_PROBLEM REQUIREMENTS_:
Every line of the listing that contains the word "utils" is to be copied out.
= = =
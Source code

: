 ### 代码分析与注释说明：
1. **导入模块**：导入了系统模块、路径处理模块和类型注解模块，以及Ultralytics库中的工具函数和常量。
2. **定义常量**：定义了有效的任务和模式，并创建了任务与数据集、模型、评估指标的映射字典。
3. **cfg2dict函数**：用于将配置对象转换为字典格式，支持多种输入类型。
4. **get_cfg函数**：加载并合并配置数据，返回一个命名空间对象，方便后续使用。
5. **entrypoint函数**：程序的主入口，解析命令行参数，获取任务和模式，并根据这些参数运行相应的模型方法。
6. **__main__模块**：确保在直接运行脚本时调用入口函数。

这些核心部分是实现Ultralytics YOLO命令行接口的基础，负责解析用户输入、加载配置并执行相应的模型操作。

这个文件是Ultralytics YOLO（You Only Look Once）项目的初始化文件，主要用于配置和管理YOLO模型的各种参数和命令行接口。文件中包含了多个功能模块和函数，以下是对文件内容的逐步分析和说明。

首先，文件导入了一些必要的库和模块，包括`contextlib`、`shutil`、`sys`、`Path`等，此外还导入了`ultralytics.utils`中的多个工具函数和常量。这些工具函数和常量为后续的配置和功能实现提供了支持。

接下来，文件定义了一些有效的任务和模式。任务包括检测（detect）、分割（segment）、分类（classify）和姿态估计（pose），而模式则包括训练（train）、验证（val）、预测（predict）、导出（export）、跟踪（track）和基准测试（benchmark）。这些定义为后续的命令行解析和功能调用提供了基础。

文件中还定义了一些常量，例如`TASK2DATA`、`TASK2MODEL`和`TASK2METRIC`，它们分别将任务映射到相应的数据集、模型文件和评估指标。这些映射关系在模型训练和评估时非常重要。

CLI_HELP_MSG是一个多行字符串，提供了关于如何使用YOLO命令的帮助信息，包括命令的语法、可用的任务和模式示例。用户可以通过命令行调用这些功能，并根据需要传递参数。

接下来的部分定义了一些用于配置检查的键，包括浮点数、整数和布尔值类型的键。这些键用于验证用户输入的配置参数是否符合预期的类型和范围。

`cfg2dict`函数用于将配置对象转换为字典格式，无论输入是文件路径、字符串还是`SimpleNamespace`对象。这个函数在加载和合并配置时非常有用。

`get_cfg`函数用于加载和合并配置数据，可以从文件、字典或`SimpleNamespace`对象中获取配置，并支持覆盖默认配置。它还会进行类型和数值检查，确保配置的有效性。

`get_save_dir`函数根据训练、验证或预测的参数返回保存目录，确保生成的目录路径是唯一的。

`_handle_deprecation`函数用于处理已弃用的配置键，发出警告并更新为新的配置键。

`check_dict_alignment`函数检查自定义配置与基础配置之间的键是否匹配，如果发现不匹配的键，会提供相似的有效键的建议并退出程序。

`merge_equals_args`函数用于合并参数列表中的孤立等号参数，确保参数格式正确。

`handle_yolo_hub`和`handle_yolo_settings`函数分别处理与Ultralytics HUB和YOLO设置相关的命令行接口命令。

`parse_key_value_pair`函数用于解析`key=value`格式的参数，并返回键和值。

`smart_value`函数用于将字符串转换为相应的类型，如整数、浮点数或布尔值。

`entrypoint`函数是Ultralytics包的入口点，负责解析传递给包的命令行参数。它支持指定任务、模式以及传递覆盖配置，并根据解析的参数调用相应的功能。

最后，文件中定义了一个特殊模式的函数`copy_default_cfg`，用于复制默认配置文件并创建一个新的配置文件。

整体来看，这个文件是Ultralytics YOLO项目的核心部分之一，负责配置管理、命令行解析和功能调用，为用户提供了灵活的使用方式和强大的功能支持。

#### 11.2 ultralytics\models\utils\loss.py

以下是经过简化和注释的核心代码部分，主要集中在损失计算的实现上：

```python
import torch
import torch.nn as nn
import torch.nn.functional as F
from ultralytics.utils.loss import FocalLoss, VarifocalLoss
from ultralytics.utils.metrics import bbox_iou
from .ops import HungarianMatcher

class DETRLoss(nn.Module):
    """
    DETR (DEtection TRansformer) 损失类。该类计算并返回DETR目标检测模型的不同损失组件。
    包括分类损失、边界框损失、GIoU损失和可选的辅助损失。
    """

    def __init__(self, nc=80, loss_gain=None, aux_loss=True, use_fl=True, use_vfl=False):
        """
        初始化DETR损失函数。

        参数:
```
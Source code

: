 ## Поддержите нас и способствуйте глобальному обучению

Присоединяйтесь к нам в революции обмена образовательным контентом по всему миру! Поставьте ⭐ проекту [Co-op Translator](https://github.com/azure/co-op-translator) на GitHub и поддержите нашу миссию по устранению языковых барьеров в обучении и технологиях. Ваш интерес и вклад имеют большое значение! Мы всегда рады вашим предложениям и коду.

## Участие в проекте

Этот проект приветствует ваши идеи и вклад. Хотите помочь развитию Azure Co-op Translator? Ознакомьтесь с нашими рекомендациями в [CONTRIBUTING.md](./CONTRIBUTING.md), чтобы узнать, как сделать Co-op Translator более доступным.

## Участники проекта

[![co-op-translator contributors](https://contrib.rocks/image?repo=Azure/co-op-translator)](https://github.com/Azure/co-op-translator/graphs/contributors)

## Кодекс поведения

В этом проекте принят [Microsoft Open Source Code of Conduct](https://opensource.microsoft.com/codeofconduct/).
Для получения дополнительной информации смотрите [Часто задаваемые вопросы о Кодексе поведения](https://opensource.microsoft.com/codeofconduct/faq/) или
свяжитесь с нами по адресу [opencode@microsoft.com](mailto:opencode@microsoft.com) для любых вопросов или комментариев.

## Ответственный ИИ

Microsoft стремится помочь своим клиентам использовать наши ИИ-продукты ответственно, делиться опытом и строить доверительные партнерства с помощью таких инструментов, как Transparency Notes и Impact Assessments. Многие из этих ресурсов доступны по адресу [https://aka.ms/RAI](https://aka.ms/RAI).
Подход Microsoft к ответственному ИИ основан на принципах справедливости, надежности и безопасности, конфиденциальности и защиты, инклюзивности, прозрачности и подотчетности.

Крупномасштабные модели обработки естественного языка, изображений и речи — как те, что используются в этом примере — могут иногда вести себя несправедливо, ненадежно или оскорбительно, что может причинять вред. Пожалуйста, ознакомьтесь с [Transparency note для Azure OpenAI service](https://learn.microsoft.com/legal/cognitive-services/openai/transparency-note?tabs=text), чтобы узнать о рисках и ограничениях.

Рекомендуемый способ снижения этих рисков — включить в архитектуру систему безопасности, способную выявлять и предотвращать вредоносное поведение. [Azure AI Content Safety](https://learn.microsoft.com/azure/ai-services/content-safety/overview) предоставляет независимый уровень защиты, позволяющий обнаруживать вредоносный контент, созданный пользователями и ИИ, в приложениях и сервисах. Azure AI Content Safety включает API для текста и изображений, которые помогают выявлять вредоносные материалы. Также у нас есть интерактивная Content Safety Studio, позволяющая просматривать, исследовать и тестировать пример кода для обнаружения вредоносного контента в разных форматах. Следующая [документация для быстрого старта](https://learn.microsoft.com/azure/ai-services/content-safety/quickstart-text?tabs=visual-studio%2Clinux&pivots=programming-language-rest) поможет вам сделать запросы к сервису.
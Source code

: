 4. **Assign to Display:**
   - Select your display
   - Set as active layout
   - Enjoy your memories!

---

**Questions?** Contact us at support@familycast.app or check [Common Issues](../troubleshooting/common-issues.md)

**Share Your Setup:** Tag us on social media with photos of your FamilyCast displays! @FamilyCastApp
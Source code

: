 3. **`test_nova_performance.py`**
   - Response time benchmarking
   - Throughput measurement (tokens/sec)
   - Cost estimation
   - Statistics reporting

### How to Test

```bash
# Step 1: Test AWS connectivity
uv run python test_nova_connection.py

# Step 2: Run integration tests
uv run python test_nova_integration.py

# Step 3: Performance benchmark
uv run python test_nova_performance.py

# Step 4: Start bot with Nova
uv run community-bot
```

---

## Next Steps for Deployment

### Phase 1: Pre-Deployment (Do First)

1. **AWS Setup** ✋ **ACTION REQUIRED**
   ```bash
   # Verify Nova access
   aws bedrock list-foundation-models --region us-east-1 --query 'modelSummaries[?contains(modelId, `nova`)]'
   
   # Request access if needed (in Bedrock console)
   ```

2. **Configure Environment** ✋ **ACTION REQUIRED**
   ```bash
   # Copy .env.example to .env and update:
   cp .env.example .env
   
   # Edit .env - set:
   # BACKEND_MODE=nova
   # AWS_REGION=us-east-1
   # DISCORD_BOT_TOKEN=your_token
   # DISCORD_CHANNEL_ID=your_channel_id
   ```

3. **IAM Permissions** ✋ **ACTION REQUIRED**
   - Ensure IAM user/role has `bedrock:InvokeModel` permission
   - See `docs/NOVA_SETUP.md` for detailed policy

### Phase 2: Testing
= = =
_RESULT OF THIS TASK_:
首先，文件导入了一些必要的库和模块，包括`contextlib`、`shutil`、`sys`、`Path`等，此外还导入了`ultralytics.utils`中的多个工具函数和常量。这些工具函数和常量为后续的配置和功能实现提供了支持。
#### 11.2 ultralytics\models\utils\loss.py
from ultralytics.utils.loss import FocalLoss, VarifocalLoss
from ultralytics.utils.metrics import bbox_iou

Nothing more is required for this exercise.